On this blog, the 26th of March is Frost-Housman day - the day on which both Robert Frost (1874) and A.E. Housman (1859) were born. Last year I posted Frost's Spring Pools and Housman's Loveliest of Trees. This year's pair of poems both pay tribute to other poets.
In Robert Frost's To E.T, he honours his brother in verse ('Edward Thomas was the only brother I had'), a man as vital to his own flowering as a poet as he was to Thomas's, and a friend with whom he had once been so close that Thomas seriously considered throwing in his lot with him and emigrating with his family to New Hampshire. But instead he went to war...
And here is A.E. Housman, taking his cue from Robert Louis Stevenson's famous Requiem, fashioning an austerely beautiful lyric...

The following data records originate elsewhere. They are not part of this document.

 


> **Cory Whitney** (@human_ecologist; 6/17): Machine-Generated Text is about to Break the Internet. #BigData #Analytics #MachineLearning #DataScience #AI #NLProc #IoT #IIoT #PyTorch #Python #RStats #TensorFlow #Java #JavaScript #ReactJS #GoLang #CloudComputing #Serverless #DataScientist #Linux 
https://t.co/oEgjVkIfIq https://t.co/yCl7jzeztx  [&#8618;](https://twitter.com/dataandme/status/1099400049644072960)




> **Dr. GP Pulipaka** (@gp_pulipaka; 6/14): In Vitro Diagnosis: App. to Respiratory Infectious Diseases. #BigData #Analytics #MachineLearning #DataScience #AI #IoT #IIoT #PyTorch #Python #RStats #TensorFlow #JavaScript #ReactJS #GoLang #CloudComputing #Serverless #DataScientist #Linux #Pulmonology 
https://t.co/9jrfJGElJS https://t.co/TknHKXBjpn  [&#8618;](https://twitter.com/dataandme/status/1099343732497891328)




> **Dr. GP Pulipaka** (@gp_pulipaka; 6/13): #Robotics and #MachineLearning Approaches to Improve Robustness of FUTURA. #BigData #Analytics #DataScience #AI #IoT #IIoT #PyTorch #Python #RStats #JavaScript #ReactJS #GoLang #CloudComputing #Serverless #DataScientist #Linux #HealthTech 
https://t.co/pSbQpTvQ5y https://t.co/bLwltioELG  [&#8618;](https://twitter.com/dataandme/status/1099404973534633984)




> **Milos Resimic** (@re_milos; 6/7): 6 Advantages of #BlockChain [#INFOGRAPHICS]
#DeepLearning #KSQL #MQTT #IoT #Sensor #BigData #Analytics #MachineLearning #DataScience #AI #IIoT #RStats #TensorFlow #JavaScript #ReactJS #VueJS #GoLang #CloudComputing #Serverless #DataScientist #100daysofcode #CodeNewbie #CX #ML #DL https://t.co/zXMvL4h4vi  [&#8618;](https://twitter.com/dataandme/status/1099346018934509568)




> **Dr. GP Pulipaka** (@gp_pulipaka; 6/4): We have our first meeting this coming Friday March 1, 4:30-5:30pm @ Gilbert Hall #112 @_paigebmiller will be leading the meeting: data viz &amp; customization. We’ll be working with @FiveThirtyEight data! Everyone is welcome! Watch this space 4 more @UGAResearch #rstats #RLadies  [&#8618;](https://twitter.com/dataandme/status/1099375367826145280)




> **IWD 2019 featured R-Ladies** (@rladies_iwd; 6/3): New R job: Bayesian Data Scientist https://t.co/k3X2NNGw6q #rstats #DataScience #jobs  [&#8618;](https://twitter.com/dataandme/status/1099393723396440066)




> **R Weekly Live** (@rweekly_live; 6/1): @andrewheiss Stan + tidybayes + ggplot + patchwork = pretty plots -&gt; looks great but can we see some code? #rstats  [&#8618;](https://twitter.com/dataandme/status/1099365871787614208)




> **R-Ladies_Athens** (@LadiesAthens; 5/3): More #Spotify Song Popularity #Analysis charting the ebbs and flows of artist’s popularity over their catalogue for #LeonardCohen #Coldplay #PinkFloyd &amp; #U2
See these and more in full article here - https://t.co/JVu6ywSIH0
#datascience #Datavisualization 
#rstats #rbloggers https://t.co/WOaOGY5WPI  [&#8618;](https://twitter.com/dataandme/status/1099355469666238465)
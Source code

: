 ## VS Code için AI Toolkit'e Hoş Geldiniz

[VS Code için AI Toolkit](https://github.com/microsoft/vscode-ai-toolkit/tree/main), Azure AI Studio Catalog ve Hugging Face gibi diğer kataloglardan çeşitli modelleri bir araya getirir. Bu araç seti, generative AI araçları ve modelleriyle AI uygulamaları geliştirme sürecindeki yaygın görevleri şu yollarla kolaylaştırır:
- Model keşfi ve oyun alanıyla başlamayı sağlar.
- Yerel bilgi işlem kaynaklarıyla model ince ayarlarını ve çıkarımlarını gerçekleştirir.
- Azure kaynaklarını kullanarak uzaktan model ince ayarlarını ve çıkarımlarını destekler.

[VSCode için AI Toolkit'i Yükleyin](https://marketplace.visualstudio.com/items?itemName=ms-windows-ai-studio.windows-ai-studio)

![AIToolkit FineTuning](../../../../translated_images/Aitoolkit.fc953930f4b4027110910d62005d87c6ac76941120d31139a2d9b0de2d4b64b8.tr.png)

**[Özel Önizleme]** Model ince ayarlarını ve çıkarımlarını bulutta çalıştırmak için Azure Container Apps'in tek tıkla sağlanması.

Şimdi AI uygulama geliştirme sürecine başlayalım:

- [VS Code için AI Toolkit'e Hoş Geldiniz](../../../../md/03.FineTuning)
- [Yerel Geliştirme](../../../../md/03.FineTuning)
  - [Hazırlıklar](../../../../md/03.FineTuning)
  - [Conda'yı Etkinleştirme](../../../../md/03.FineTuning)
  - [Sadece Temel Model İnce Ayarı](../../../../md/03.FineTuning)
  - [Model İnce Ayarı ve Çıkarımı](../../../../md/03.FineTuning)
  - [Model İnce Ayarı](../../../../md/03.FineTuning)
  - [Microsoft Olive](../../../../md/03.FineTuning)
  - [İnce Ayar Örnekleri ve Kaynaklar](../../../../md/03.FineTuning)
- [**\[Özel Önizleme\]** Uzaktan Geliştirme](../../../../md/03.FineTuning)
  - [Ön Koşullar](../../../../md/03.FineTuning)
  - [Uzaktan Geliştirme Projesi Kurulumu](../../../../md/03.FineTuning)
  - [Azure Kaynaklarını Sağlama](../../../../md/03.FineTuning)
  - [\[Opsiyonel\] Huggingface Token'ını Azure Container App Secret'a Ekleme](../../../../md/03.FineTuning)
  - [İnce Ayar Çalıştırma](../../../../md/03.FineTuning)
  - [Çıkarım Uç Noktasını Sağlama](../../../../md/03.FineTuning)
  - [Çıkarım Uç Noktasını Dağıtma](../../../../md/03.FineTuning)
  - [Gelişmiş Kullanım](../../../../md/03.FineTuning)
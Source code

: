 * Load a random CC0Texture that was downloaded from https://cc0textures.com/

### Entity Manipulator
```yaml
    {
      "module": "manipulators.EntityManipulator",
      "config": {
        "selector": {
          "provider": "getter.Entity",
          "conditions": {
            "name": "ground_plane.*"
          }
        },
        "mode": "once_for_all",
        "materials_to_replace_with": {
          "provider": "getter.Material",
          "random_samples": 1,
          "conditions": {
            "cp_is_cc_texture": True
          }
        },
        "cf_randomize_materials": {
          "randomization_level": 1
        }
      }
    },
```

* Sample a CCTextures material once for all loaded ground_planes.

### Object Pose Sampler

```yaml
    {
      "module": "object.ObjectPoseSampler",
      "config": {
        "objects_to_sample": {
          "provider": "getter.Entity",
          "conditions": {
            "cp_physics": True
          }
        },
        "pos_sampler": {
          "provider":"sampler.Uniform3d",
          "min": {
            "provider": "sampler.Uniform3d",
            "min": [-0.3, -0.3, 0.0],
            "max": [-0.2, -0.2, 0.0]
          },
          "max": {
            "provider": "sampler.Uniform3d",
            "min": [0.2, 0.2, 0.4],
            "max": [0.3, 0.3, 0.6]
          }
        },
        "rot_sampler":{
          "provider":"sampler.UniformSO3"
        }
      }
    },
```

Home is the sailor, home from sea:
Her far-borne canvas furled
The ship pours shining on the quay
The plunder of the world.
Home is the hunter from the hill:
Fast in the boundless snare
All flesh lies taken at his will
And every fowl of air.
'Tis evening on the moorland free,
The starlit wave is still:
Home is the sailor from the sea,
The hunter from the hill.
This was not the only poem to spin off from Stevenson' Requiem; Philip Larkin took the line 'This be the verse' as the title of his most notorious work.